What you need to do -> Your answer must be an exact copy of the entries, containing no images.

Plain-text document sources ->
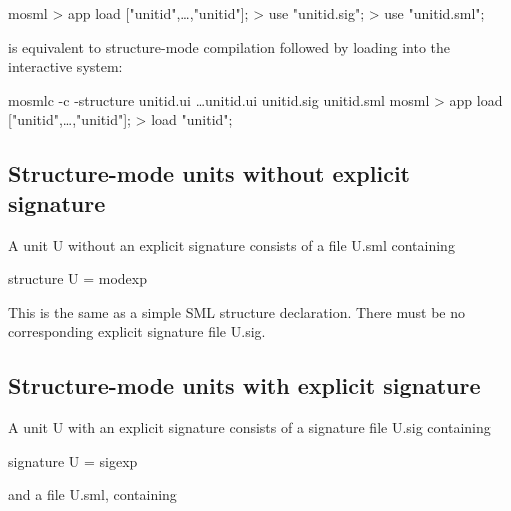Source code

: \documentclass[fleqn,a4paper]{article}
\begin{document}
\begin{program}
mosml
> app load ["unitid\et",\ldots,"unitid\n"];
> use "unitid.sig";
> use "unitid.sml";
\end{program}

\noindent is equivalent to structure-mode compilation followed by
loading into the interactive system:

\begin{program}
mosmlc -c -structure unitid\et.ui \ldots unitid\n.ui unitid.sig unitid.sml 
mosml
> app load ["unitid\et",\ldots,"unitid\n"];
> load "unitid";
\end{program}



\subsection{Structure-mode units without explicit signature}
\label{sec-units-without}

A unit U without an explicit signature consists of a file U.sml
containing 

\begin{program}
  structure U = {\rm modexp}
\end{program}


\noindent This is the same as a simple SML structure declaration.
There must be no corresponding explicit signature file U.sig.


\subsection{Structure-mode units with explicit signature}
\label{sec-units-with}

A unit U with an explicit signature consists of a signature file
U.sig containing


\begin{program}
signature U = {\rm sigexp}
\end{program}

\noindent and a file U.sml, containing

\end{document}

Answer to this exercise ->
Source code

: \documentclass[fleqn,a4paper]{article}
\begin{document}
\begin{program}
mosml
> app load ["unitid\et",\ldots,"unitid\n"];
> use "unitid.sig";
> use "unitid.sml";
\end{program}

\noindent is equivalent to structure-mode compilation followed by
loading into the interactive system:

\begin{program}
mosmlc -c -structure unitid\et.ui \ldots unitid\n.ui unitid.sig unitid.sml 
mosml
> app load ["unitid\et",\ldots,"unitid\n"];
> load "unitid";
\end{program}



\subsection{Structure-mode units without explicit signature}
\label{sec-units-without}

A unit U without an explicit signature consists of a file U.sml
containing 

\begin{program}
  structure U = {\rm modexp}
\end{program}


\noindent This is the same as a simple SML structure declaration.
There must be no corresponding explicit signature file U.sig.


\subsection{Structure-mode units with explicit signature}
\label{sec-units-with}

A unit U with an explicit signature consists of a signature file
U.sig containing


\begin{program}
signature U = {\rm sigexp}
\end{program}

\noindent and a file U.sml, containing

\end{document}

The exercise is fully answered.